The Industrial Strategy is creating an economy that works for everyone; setting out a long-term plan to boost productivity by backing businesses to create good jobs and increase the earning power of people throughout the United Kingdom. Nationally, the Government is providing up to £18.6 million to Be the Business to increase firm level productivity by supporting SMEs to make simple changes and learn from each other.

And the £9 million Business Basics Programme is testing innovative ways of encouraging SMEs to take-up proven technology and business practices that can boost productivity. A total of £2 million has been allocated to projects from the first round of the Business Basics Fund and we are expecting to allocate a further £2 million of funding in Autumn 2019.

[1] At May 2019


Written Question
Local Enterprise Partnerships: Rural Areas
Monday 20th May 2019

Asked by: David Drew (Labour (Co-op) - Stroud)

Question to the Department for Business, Energy and Industrial Strategy:

To ask the Secretary of State for Business, Energy and Industrial Strategy, what the names are of each Local Enterprise Partnership; and which partnerships have appointed a board member with responsibility for rural issues.

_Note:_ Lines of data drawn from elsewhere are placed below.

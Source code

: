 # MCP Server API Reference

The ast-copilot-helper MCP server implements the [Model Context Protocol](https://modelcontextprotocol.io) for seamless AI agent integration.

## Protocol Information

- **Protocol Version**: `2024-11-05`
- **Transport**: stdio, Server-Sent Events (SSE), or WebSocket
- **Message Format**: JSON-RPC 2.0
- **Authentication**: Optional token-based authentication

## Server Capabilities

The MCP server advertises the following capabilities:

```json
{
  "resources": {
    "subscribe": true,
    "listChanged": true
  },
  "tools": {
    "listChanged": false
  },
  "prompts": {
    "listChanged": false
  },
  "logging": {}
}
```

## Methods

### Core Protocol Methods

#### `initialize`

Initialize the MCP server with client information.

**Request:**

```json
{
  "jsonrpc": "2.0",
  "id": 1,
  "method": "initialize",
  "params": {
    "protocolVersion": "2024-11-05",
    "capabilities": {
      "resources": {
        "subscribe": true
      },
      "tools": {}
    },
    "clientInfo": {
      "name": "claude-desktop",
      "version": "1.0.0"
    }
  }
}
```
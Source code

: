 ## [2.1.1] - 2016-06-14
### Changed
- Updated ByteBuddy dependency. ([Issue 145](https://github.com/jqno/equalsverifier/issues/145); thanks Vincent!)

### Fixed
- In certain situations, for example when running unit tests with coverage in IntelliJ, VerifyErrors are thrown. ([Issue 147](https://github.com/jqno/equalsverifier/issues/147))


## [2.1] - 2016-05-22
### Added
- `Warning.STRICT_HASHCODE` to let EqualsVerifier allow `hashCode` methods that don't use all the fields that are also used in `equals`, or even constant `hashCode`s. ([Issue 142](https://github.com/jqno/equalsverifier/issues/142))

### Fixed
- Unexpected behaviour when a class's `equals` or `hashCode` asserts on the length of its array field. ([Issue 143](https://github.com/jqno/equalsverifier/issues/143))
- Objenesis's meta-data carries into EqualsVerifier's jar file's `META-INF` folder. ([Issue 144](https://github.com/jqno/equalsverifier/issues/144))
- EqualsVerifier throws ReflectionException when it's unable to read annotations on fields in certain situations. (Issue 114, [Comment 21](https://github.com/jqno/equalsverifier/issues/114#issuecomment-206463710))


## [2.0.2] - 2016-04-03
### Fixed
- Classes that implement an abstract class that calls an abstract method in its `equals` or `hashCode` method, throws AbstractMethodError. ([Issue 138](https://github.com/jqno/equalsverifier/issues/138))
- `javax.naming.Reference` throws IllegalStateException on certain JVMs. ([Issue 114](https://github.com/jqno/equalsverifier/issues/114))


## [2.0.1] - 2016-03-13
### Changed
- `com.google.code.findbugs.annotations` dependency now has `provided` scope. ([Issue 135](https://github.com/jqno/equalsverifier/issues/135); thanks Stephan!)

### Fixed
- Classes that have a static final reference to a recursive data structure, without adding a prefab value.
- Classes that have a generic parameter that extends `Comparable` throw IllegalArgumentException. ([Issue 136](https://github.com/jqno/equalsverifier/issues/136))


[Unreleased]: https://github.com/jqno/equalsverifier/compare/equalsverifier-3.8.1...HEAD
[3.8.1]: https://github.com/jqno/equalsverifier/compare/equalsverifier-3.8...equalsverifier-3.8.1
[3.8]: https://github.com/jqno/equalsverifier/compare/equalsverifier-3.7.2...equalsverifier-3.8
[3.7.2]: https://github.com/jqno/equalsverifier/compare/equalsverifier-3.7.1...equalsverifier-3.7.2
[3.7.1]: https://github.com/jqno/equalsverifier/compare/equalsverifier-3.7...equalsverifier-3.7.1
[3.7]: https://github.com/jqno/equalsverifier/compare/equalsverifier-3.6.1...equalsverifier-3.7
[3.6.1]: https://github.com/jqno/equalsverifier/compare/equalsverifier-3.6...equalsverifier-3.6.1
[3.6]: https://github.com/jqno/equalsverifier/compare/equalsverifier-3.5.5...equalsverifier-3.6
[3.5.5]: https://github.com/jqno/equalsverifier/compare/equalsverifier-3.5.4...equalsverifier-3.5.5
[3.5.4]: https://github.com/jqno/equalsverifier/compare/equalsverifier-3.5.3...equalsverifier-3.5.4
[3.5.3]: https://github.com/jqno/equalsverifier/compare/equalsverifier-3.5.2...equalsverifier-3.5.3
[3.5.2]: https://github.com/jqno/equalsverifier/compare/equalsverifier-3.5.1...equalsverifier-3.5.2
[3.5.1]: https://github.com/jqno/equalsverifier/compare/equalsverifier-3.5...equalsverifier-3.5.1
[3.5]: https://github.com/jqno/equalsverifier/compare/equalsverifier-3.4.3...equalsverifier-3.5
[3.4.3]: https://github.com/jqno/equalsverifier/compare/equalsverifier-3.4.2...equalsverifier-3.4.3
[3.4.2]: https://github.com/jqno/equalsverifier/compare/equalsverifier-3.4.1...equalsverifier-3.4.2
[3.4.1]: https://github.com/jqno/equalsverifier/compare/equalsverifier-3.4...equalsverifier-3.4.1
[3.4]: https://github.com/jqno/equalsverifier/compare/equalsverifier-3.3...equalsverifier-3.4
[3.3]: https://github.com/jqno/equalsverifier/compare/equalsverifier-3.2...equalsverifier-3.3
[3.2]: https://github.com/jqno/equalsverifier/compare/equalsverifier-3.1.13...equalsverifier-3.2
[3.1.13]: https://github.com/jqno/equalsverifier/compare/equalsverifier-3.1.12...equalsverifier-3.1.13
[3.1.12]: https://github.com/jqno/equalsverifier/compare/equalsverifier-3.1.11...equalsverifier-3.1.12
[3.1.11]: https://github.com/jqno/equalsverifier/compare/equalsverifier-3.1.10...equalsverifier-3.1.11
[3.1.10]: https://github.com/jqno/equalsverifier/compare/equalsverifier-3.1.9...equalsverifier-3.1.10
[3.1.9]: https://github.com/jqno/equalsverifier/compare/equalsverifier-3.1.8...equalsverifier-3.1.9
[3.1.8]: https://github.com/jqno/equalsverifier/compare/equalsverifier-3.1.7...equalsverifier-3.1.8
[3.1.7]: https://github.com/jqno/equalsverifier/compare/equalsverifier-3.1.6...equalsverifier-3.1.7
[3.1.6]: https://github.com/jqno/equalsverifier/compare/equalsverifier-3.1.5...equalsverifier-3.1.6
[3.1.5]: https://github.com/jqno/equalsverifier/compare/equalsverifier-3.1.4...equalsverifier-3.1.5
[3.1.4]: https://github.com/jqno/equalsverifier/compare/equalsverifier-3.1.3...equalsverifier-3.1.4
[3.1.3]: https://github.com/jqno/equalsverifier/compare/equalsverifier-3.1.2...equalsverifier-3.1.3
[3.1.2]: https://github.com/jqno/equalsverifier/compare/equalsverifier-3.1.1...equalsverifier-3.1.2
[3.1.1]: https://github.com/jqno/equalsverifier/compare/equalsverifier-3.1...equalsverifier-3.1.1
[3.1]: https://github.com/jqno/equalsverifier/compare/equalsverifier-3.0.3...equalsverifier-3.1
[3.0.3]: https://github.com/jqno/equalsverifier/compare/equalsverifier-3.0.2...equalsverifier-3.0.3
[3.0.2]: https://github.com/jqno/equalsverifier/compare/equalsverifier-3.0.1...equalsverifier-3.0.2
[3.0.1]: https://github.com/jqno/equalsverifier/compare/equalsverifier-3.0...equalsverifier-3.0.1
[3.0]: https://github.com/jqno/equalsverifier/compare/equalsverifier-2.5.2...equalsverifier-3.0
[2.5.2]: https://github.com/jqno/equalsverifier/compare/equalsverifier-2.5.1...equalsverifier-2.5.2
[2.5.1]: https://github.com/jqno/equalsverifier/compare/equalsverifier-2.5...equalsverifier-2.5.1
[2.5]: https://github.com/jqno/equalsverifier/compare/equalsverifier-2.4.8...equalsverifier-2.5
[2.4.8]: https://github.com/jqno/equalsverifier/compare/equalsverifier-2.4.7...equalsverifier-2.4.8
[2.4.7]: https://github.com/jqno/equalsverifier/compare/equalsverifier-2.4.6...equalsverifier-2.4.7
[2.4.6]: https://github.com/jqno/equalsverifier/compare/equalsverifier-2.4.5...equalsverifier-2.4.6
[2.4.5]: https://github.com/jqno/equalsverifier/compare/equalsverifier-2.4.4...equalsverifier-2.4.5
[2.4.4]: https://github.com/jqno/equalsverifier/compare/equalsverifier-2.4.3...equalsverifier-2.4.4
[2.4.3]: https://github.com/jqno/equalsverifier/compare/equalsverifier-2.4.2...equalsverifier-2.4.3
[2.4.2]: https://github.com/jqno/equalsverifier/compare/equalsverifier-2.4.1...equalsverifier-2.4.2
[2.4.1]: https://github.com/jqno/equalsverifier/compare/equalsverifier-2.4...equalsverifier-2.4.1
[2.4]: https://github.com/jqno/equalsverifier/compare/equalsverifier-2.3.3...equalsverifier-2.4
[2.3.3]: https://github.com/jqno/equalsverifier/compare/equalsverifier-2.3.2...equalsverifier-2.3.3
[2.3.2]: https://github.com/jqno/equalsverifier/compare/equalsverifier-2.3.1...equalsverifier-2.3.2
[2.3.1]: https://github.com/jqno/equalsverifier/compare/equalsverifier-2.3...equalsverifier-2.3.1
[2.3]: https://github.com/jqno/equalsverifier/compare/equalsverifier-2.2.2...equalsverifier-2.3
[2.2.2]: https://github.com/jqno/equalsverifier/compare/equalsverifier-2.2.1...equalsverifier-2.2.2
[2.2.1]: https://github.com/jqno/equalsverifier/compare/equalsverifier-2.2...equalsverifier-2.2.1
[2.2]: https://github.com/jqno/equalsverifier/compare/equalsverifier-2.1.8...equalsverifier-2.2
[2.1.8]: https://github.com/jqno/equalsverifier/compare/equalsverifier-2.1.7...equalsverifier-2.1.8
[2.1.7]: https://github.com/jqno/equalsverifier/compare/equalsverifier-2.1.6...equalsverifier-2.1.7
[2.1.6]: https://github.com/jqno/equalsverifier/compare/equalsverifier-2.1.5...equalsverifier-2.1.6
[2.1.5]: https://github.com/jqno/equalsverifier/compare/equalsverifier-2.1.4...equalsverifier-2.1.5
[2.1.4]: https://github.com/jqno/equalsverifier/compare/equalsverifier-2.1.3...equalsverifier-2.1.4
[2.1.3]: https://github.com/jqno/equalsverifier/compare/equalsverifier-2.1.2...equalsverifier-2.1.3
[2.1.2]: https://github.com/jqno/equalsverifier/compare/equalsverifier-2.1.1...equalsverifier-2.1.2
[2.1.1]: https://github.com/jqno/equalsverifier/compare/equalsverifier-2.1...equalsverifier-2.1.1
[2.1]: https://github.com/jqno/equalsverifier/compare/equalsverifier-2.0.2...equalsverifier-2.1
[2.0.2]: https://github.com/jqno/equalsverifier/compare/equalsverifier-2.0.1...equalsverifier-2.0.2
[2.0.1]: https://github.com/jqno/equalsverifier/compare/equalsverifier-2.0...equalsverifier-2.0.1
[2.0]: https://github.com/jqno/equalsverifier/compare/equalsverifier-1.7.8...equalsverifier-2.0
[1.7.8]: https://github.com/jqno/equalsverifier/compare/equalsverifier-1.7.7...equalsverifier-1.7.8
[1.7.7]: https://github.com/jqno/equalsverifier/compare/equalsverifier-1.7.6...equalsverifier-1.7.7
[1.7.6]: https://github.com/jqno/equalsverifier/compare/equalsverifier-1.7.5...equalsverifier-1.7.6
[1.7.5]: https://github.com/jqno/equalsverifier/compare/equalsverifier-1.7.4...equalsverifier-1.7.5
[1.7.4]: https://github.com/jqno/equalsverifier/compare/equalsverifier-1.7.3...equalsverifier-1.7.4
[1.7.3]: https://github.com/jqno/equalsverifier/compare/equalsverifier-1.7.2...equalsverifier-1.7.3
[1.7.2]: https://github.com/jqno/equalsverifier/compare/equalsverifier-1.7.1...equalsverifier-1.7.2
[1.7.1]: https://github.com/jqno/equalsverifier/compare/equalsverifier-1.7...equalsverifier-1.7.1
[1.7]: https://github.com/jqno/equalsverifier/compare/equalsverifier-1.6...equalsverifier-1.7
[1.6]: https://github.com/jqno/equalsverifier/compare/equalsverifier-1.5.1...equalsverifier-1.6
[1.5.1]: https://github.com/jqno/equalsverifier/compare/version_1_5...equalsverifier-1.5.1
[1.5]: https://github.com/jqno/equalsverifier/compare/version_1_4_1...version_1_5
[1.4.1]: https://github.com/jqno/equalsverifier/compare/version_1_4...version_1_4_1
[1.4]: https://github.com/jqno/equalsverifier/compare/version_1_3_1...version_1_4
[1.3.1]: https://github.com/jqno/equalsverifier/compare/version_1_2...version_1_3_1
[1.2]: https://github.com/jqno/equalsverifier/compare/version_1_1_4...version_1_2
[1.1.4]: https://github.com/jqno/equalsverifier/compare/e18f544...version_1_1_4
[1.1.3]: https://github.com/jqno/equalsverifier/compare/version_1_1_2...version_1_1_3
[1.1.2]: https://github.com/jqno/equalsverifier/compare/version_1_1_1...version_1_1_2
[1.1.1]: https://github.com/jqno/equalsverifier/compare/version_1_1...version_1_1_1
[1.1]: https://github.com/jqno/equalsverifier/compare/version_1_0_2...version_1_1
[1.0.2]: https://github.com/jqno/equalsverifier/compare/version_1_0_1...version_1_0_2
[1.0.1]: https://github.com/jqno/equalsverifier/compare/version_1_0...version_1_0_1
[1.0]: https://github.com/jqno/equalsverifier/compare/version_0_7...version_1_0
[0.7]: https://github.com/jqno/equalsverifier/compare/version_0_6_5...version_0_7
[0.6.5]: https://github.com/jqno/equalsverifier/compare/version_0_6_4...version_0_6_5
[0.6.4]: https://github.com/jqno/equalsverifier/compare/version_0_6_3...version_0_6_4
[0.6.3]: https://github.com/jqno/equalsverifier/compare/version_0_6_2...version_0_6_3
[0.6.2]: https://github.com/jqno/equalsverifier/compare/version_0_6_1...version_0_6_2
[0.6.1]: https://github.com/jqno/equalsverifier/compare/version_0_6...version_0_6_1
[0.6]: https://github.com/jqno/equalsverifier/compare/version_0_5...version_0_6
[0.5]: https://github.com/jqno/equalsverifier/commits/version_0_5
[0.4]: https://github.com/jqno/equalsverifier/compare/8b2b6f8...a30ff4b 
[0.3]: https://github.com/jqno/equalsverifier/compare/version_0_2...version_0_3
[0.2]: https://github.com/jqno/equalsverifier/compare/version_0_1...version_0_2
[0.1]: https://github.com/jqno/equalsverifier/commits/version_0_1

Answered by Kelly Tolhurst

The 38 Local Enterprise Partnership (LEPs) areas are Black Country; Buckinghamshire Thames Valley; Cambridge and Peterborough; Cheshire & Warrington; Coast to Capital LEP; Cornwall & Isles of Scilly; Coventry and Warwickshire; Cumbria; Derby, Derbyshire, Nottingham and Nottinghamshire (D2N2); Dorset LEP; Enterprise M3; Gloucestershire (GFirst) LEP; Greater Birmingham and Solihull; Greater Lincolnshire; Greater Manchester; Heart of the South West; Hertfordshire; Humber LEP; Lancashire LEP; Leeds City Region; Leicester & Leicestershire; Liverpool City Region LEP; London; New Anglia LEP; North East LEP; Oxfordshire LEP; Sheffield City Region LEP; Solent LEP; South East LEP; South East Midlands LEP; Stoke-on-Trent and Staffordshire LEP; Swindon and Wiltshire LEP; Tees Valley LEP; Thames Valley Berkshire; The Marches; West of England LEP; Worcestershire LEP and York and North Yorkshire LEP.

The following 12 LEPs have appointed a board member with an explicit responsibility for rural issues: Cheshire & Warrington; Cornwall & Isles of Scilly; Dorset LEP; Enterprise M3; Heart of the South West; New Anglia LEP; North East LEP; South East LEP; South East Midlands LEP; Stoke-on-Trent and Staffordshire LEP; Swindon and Wiltshire LEP; and York and North Yorkshire LEP.

Other Local Enterprise Partnerships manage rural issues in a variety of ways, for example in Gloucestershire (GFirst) there is a member of the LEP agri-food & rural business sector group on the board, by the appointment of an agri-food champion (The Marches), through engagement at SME boards (Coventry and Warwickshire) and by drawing on the expertise of rural organisations (Worcestershire).